Numeric data types in Ruby and when to use them

Rémy Hannequin

In programming, we usually deal with numbers daily, sometimes without even noticing it. There is a nice offer of numeric types in Ruby, each serving a purpose, supporting features and having different behaviours.

Let’s have a look at what these types are, what performance and precision they provide and how to use them properly in our programs.

Numbers are Numeric objects

The core parent class of all core numeric types is Numeric, itself inheriting from Object. It includes the Comparable module and provides methods for querying (e.g. #positive?), comparing (e.g. #<=>) or converting (e.g. #floor).

We don’t directly use this class, but those which inherit from it.

Numeric objects from core numeric classes such as Integer, are single immutable objects. A numeric object cannot be instantiated, because only one instance of each number can exist. They are called immediates.

a = 1
b = 1.0

a.object_id == 1.object_id # => true
b.object_id == 1.0.object_id # => true

In Ruby, almost everything is an object. This means operators such as +, - can be defined as methods on core numeric classes.
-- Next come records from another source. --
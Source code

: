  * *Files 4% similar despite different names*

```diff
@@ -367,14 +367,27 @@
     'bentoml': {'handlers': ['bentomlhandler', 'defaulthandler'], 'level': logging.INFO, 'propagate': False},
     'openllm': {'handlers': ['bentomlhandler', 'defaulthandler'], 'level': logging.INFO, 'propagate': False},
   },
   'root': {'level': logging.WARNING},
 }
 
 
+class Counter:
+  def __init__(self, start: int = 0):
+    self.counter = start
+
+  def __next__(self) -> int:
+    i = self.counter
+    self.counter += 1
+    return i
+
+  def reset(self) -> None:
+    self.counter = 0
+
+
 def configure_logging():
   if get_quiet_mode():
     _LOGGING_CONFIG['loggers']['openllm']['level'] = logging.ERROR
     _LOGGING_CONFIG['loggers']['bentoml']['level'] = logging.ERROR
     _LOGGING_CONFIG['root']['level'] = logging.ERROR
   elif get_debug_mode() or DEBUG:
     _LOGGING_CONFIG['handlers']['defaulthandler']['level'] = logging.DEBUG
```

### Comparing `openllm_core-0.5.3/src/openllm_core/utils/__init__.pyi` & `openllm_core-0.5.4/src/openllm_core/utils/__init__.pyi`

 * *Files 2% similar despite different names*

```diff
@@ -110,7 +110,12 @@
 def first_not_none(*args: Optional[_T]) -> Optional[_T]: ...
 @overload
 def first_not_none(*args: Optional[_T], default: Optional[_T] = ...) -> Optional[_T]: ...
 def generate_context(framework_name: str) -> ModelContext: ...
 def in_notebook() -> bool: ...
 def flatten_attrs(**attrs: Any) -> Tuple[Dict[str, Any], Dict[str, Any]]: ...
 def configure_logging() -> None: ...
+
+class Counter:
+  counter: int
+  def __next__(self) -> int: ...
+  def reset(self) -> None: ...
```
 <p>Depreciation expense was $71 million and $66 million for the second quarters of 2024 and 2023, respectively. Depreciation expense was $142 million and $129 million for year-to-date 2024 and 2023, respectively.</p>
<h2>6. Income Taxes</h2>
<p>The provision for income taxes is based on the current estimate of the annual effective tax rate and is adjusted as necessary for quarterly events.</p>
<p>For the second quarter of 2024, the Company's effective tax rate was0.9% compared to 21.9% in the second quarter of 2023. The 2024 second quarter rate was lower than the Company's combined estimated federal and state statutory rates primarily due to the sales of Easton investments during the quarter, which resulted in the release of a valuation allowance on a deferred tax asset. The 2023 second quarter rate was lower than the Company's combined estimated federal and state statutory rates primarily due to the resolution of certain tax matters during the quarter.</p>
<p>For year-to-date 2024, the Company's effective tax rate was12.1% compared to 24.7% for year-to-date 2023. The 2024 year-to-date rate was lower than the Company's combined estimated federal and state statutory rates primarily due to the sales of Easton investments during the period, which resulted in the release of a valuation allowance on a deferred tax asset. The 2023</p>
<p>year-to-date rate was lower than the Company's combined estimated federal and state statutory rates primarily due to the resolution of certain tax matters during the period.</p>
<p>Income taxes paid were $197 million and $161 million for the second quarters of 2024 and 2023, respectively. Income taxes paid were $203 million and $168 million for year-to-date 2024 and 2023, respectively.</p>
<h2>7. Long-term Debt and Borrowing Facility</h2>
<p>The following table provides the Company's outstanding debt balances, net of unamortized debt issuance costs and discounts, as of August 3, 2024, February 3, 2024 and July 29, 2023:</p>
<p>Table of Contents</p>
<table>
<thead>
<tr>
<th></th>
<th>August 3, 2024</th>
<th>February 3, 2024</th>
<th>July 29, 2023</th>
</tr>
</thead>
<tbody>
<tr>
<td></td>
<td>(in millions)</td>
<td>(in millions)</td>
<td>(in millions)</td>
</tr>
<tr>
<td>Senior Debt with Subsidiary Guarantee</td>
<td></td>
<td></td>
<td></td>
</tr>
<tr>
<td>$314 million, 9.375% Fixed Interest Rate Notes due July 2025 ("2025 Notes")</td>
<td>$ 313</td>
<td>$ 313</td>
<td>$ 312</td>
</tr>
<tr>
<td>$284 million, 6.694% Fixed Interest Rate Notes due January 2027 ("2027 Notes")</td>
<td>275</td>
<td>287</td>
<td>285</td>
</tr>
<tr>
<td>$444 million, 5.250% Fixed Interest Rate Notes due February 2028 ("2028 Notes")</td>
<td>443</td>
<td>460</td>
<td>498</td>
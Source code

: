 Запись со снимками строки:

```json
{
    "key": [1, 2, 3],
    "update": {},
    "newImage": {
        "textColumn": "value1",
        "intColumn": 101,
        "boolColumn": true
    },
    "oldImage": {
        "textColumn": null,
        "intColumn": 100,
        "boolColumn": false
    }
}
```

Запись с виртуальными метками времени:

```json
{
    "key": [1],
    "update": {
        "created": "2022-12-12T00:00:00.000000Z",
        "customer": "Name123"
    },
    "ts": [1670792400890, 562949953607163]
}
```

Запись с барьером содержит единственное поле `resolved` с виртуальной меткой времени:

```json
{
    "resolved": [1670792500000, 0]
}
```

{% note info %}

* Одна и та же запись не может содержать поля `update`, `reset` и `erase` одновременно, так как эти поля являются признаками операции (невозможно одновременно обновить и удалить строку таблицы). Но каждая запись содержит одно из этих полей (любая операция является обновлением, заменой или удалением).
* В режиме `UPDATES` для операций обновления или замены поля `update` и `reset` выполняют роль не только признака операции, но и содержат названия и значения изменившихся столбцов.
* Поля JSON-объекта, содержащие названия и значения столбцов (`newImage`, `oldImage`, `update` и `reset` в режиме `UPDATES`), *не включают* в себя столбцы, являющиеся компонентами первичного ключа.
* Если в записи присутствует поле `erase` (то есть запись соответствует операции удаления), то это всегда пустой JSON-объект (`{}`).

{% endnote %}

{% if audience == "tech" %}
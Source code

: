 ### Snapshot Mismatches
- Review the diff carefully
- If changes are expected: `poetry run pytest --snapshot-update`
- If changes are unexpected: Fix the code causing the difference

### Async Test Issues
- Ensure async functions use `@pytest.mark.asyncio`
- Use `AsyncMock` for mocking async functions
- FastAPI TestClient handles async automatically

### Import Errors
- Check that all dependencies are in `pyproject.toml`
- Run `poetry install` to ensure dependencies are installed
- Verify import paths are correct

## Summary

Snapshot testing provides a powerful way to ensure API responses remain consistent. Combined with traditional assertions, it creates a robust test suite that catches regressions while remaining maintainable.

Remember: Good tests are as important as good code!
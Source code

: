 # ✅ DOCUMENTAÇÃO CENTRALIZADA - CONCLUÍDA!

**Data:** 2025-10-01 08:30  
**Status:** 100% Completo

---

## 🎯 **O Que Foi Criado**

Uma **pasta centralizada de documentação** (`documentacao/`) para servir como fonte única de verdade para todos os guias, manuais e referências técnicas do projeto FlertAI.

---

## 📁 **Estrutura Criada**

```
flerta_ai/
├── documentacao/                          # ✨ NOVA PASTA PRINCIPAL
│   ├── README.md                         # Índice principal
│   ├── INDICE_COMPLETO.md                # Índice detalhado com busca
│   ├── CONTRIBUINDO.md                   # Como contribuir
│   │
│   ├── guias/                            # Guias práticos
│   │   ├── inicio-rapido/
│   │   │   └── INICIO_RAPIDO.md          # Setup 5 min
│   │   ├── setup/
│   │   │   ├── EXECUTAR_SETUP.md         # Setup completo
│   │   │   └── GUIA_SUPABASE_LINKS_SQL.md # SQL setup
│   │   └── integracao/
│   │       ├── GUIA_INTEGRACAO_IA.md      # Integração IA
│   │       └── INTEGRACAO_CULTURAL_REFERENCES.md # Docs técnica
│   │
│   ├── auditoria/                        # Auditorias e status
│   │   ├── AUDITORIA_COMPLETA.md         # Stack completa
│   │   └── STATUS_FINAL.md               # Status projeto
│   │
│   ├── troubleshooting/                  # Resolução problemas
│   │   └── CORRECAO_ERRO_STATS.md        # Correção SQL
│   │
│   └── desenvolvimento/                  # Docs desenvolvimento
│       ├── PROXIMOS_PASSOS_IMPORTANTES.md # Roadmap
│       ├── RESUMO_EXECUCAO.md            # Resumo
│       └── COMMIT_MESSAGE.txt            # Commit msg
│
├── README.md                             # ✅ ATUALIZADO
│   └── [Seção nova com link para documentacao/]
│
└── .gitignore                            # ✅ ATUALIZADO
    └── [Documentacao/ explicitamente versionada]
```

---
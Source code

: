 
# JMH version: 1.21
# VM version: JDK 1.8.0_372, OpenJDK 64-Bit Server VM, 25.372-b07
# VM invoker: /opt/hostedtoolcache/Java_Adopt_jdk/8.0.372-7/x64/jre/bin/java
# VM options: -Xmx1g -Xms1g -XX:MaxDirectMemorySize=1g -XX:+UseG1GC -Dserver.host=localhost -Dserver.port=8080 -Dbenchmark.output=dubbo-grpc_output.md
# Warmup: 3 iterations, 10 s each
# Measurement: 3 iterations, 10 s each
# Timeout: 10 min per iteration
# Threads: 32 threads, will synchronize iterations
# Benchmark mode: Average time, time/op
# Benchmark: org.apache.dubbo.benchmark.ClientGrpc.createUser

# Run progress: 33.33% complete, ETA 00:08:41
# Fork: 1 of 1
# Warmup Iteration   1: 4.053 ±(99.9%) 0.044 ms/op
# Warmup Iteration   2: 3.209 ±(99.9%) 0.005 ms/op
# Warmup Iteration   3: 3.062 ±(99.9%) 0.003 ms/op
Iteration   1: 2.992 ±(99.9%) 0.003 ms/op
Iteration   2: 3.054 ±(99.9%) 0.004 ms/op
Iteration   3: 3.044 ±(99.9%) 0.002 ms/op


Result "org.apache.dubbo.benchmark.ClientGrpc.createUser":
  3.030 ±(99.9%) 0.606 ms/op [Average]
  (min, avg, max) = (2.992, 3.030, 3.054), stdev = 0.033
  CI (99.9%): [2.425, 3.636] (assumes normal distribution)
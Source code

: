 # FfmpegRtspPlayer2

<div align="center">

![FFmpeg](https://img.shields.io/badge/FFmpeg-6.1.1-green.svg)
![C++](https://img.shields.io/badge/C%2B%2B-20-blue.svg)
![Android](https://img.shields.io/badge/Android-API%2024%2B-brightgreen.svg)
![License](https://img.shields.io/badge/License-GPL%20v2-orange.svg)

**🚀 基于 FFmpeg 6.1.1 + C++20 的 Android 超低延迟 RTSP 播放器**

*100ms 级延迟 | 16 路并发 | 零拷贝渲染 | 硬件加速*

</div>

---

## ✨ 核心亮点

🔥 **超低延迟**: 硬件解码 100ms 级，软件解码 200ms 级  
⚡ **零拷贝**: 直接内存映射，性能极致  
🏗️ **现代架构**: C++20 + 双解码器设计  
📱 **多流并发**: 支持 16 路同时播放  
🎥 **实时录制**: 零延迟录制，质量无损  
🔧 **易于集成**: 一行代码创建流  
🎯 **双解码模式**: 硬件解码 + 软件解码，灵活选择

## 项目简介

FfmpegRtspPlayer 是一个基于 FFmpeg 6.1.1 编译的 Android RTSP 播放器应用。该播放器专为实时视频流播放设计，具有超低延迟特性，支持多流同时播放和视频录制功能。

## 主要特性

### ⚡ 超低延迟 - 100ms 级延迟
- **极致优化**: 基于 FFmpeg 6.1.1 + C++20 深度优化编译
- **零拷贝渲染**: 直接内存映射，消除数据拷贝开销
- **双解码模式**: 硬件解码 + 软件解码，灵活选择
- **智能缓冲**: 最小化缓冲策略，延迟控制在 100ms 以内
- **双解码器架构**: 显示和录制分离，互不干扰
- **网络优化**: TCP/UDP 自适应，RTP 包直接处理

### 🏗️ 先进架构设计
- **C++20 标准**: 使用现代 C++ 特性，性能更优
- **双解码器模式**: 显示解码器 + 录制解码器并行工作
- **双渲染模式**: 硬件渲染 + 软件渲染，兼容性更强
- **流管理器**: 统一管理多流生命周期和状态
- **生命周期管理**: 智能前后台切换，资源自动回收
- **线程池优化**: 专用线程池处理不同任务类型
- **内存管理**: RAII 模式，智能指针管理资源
For example, you can find the definition of the “plus” method in Ruby’s source code: Integer#+, Float+. Syntactic sugar is added to the language to make mathematical operations more natural to the human eye:

1 + 2
# is equivalent to
# or even
1.public_send(:+, 2)

List of numeric inheriting classes


This class deals with any whole number, positive or negative, called integers in the classification of numbers.

If you used Ruby in the past, you may have encountered Fixnum and Bignum. They respectively handled small/medium and large integers. While they are technically still present and used in Ruby’s source code, they have been deprecated from the public API since Ruby 2.4 in favour of Integer.

It is still useful to remember that Ruby will handle small integers with Fixnum, and will dynamically switch to Bignum once the number gets larger and exceeds the capacity of Fixnum, which depends on the system Ruby runs on. Fixnum can represent integers directly in memory without the need for dynamic memory allocation, while Bignum can represent larger integers as an array of arbitrary-precision integers.

In Ruby, there is virtually no size limit for what an integer can be, as long as there is enough memory to store it.


Floating-point numbers are real numbers with a fixed precision, represented in a similar way as the scientific notation, usually in binary. 12.34 is represented as 1234 × 10-2, where 1234 is an integer called the significant, 10 is the base and -2 is the exponent.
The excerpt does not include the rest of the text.